Moreover, the dataset comprises SNVs causing structural haemoglobinopathies (986 SNVs), thalassaemia (445 SNVs), and both thalassaemia and structural haemoglobinopathies (128 SNVs). The thalassaemia phenotype group describes the allele phenotype and includes HBA1 and HBA2 variants (α+/α0 and α+; total: 146 SNVs) and HBB variants (β0, β0/β+, β+, β++ (silent) and β++; total: 289 SNVs). Here, we observed that most variants have allele phenotype of α+ (130 SNVs) and β0 (184 SNVs). The category of Hb stability is further divided into hyperunstable (39 SNVs) and unstable (299 SNVs), while the Hb O2 affinity group is divided into increased O2 affinity (212 SNVs) and decreased O2 affinity (88 SNVs). The main molecular mechanisms disrupted are alterations of the secondary structure (84 SNVs), heme pocket (57 SNVs), and α1β1 interface (46 SNVs). The disruption of the molecular mechanisms has been associated with clinical phenotypes, such as haemolytic anaemia, reticulocytosis, erythrocytosis, and cyanosis (Thom et al., 2013).

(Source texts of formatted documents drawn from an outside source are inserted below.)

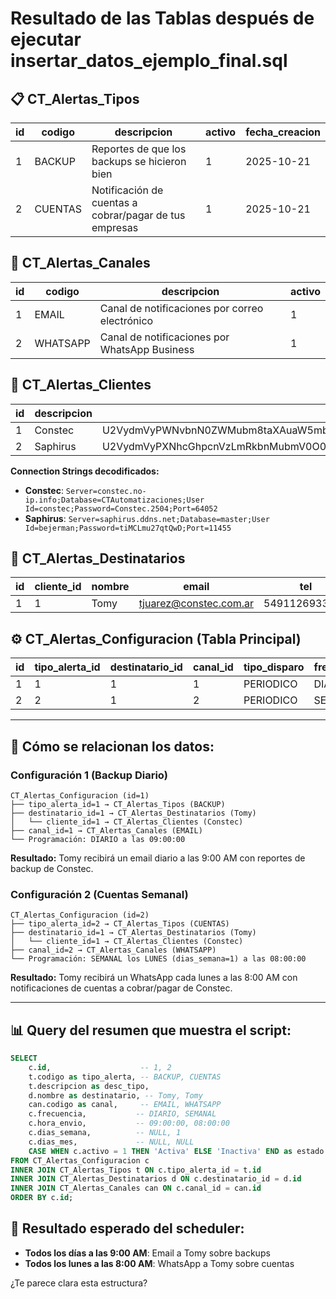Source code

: # Resultado de las Tablas después de ejecutar insertar_datos_ejemplo_final.sql

## 📋 CT_Alertas_Tipos
| id | codigo  | descripcion                                        | activo | fecha_creacion |
|----|---------|---------------------------------------------------|--------|----------------|
| 1  | BACKUP  | Reportes de que los backups se hicieron bien     | 1      | 2025-10-21     |
| 2  | CUENTAS | Notificación de cuentas a cobrar/pagar de tus empresas | 1 | 2025-10-21     |

## 📧 CT_Alertas_Canales  
| id | codigo   | descripcion                                    | activo |
|----|----------|-----------------------------------------------|--------|
| 1  | EMAIL    | Canal de notificaciones por correo electrónico | 1      |
| 2  | WHATSAPP | Canal de notificaciones por WhatsApp Business  | 1      |

## 🏢 CT_Alertas_Clientes
| id | descripcion | connection_string (base64)                                                                                              | activo | fecha_creacion |
|----|-------------|--------------------------------------------------------------------------------------------------------------------------|--------|----------------|
| 1  | Constec     | U2VydmVyPWNvbnN0ZWMubm8taXAuaW5mbztEYXRhYmFzZT1DVEF1dG9tYXRpemFjaW9uZXM7VXNlciBJZD1jb25zdGVjO1Bhc3N3b3JkPUNvbnN0ZWMuMjUwNDtQb3J0PTY0MDUy | 1 | 2025-10-21 |
| 2  | Saphirus    | U2VydmVyPXNhcGhpcnVzLmRkbnMubmV0O0RhdGFiYXNlPW1hc3RlcjtVc2VyIElkPWJlamVybWFuO1Bhc3N3b3JkPXRpTUNMbXUyN3F0UXdEO1BvcnQ9MTE0NTU= | 1 | 2025-10-21 |

**Connection Strings decodificados:**
- **Constec**: `Server=constec.no-ip.info;Database=CTAutomatizaciones;User Id=constec;Password=Constec.2504;Port=64052`
- **Saphirus**: `Server=saphirus.ddns.net;Database=master;User Id=bejerman;Password=tiMCLmu27qtQwD;Port=11455`

## 👤 CT_Alertas_Destinatarios
| id | cliente_id | nombre | email                   | tel            | activo | fecha_creacion |
|----|------------|--------|-------------------------|----------------|--------|----------------|
| 1  | 1          | Tomy   | tjuarez@constec.com.ar  | 5491126933483  | 1      | 2025-10-21     |

## ⚙️ CT_Alertas_Configuracion (Tabla Principal)
| id | tipo_alerta_id | destinatario_id | canal_id | tipo_disparo | frecuencia | hora_envio | dias_semana | dias_mes | webhook_id | activo | fecha_creacion |
|----|----------------|-----------------|----------|--------------|------------|------------|-------------|----------|------------|--------|----------------|
| 1  | 1              | 1               | 1        | PERIODICO    | DIARIO     | 09:00:00   | NULL        | NULL     | NULL       | 1      | 2025-10-21     |
| 2  | 2              | 1               | 2        | PERIODICO    | SEMANAL    | 08:00:00   | 1           | NULL     | NULL       | 1      | 2025-10-21     |

---

## 🔗 Cómo se relacionan los datos:

### **Configuración 1 (Backup Diario)**
```
CT_Alertas_Configuracion (id=1)
├── tipo_alerta_id=1 → CT_Alertas_Tipos (BACKUP)
├── destinatario_id=1 → CT_Alertas_Destinatarios (Tomy)
│   └── cliente_id=1 → CT_Alertas_Clientes (Constec)
├── canal_id=1 → CT_Alertas_Canales (EMAIL)
└── Programación: DIARIO a las 09:00:00
```

**Resultado:** Tomy recibirá un email diario a las 9:00 AM con reportes de backup de Constec.

### **Configuración 2 (Cuentas Semanal)**
```
CT_Alertas_Configuracion (id=2)
├── tipo_alerta_id=2 → CT_Alertas_Tipos (CUENTAS)
├── destinatario_id=1 → CT_Alertas_Destinatarios (Tomy)
│   └── cliente_id=1 → CT_Alertas_Clientes (Constec)
├── canal_id=2 → CT_Alertas_Canales (WHATSAPP)
└── Programación: SEMANAL los LUNES (dias_semana=1) a las 08:00:00
```

**Resultado:** Tomy recibirá un WhatsApp cada lunes a las 8:00 AM con notificaciones de cuentas a cobrar/pagar de Constec.

---

## 📊 Query del resumen que muestra el script:
```sql
SELECT 
    c.id,                    -- 1, 2
    t.codigo as tipo_alerta, -- BACKUP, CUENTAS
    t.descripcion as desc_tipo,
    d.nombre as destinatario, -- Tomy, Tomy
    can.codigo as canal,     -- EMAIL, WHATSAPP
    c.frecuencia,           -- DIARIO, SEMANAL
    c.hora_envio,           -- 09:00:00, 08:00:00
    c.dias_semana,          -- NULL, 1
    c.dias_mes,             -- NULL, NULL
    CASE WHEN c.activo = 1 THEN 'Activa' ELSE 'Inactiva' END as estado
FROM CT_Alertas_Configuracion c
INNER JOIN CT_Alertas_Tipos t ON c.tipo_alerta_id = t.id
INNER JOIN CT_Alertas_Destinatarios d ON c.destinatario_id = d.id
INNER JOIN CT_Alertas_Canales can ON c.canal_id = can.id
ORDER BY c.id;
```

## 🎯 Resultado esperado del scheduler:
- **Todos los días a las 9:00 AM**: Email a Tomy sobre backups
- **Todos los lunes a las 8:00 AM**: WhatsApp a Tomy sobre cuentas

¿Te parece clara esta estructura?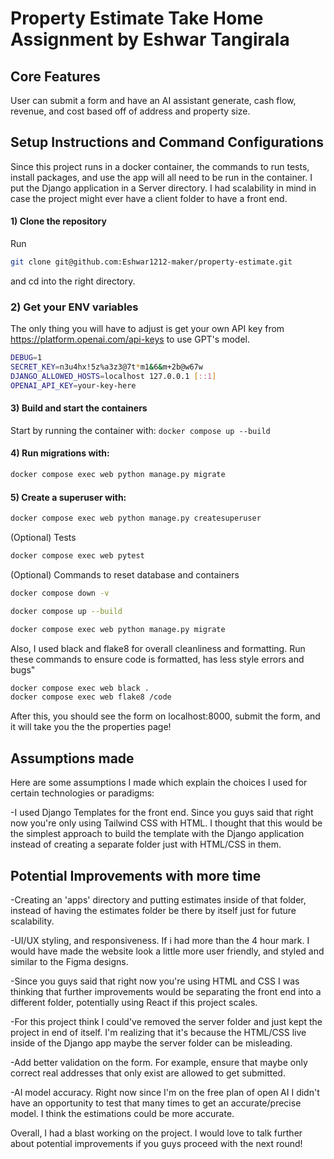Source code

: # Property Estimate Take Home Assignment by Eshwar Tangirala

## Core Features

User can submit a form and have an AI assistant generate, cash flow, revenue, and cost based off of address and property size.

## Setup Instructions and Command Configurations

Since this project runs in a docker container, the commands to run tests, install packages, and use the app will all need to be run in the container. I put the Django application in a Server directory. I had scalability in mind in case the project might ever have a client folder to have a front end.

#### 1) Clone the repository

Run

```bash
git clone git@github.com:Eshwar1212-maker/property-estimate.git
```

and cd into the right directory.

### 2) Get your ENV variables

The only thing you will have to adjust is get your own API key from https://platform.openai.com/api-keys to use GPT's model.

```bash
DEBUG=1
SECRET_KEY=n3u4hx!5z%a3z3@7t*m1&6&m+2b@w67w
DJANGO_ALLOWED_HOSTS=localhost 127.0.0.1 [::1]
OPENAI_API_KEY=your-key-here
```

#### 3) Build and start the containers

Start by running the container with:
`docker compose up --build`

#### 4) Run migrations with:

```bash
docker compose exec web python manage.py migrate
```

#### 5) Create a superuser with:

```bash
docker compose exec web python manage.py createsuperuser
```

(Optional) Tests

```bash
docker compose exec web pytest
```

(Optional) Commands to reset database and containers

```bash
docker compose down -v

docker compose up --build

docker compose exec web python manage.py migrate

```

Also, I used black and flake8 for overall cleanliness and formatting. Run these commands to ensure code is formatted, has less style errors and bugs"

```bash
docker compose exec web black .
docker compose exec web flake8 /code
```

After this, you should see the form on localhost:8000, submit the form, and it will take you the the properties page!

## Assumptions made

Here are some assumptions I made which explain the choices I used for certain technologies or paradigms:

-I used Django Templates for the front end. Since you guys said that right now you're only using Tailwind CSS with HTML. I thought that this would be the simplest approach to build the template with the Django application instead of creating a separate folder just with HTML/CSS in them.

## Potential Improvements with more time

-Creating an 'apps' directory and putting estimates inside of that folder, instead of having the estimates folder be there by itself just for future scalability.

-UI/UX styling, and responsiveness. If i had more than the 4 hour mark. I would have made the website look a little more user friendly, and styled and similar to the Figma designs.

-Since you guys said that right now you're using HTML and CSS I was thinking that further improvements would be separating the front end into a different folder, potentially using React if this project scales.

-For this project think I could've removed the server folder and just kept the project in end of itself. I'm realizing that it's because the HTML/CSS live inside of the Django app maybe the server folder can be misleading.

-Add better validation on the form. For example, ensure that maybe only correct real addresses that only exist are allowed to get submitted.

-AI model accuracy. Right now since I'm on the free plan of open AI I didn't have an opportunity to test that many times to get an accurate/precise model. I think the estimations could be more accurate.

Overall, I had a blast working on the project. I would love to talk further about potential improvements if you guys proceed with the next round!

Evaluation of in silico tools as binary predictors
Table 1 shows a comparison of all in silico predictors used in this study as binary classifiers of pathogenicity, against the consensus dataset with VUS removed. For each tool, we varied the decision threshold for the whole range of possible prediction scores and calculated all statistical measures in each step (Supplementary file 2). For binary pathogenicity classification, we selected the threshold that maximised the Matthews correlation coefficient (MCC) for each tool. Accuracy ranged from 51% (FATHMM) to 84% (CADD) with a median value of 76%. The sensitivity ranged from 41% (FATHMM) to 100% (fitCons) with a median of 82.5%, while specificity ranged from 1% (fitCons) to 81% (BayesDel) with a median of 54%. High sensitivity and low specificity indicate that most predictors correctly predict the P/LP variants but misclassify the B/LB ones. MCC values ranged from 0.04 (fitCons), indicating almost random prediction, to 0.49 (CADD) with a median value of 0.32. CADD achieved the highest accuracy and MCC among all in silico tools tested, using the threshold maximising the MCC (>10.44 for pathogenic prediction), indicating good performance as a binary classifier for globin gene variants. However, this threshold is not optimal for predicting benign variants, with the achieved specificity (0.47) being below the median, hence misclassifying 101 out of 192 B/LB SNVs. Eigen-PC achieved the second highest MCC (0.44), sensitivity of 0.79, and specificity of 0.7, with decision threshold of 1.87.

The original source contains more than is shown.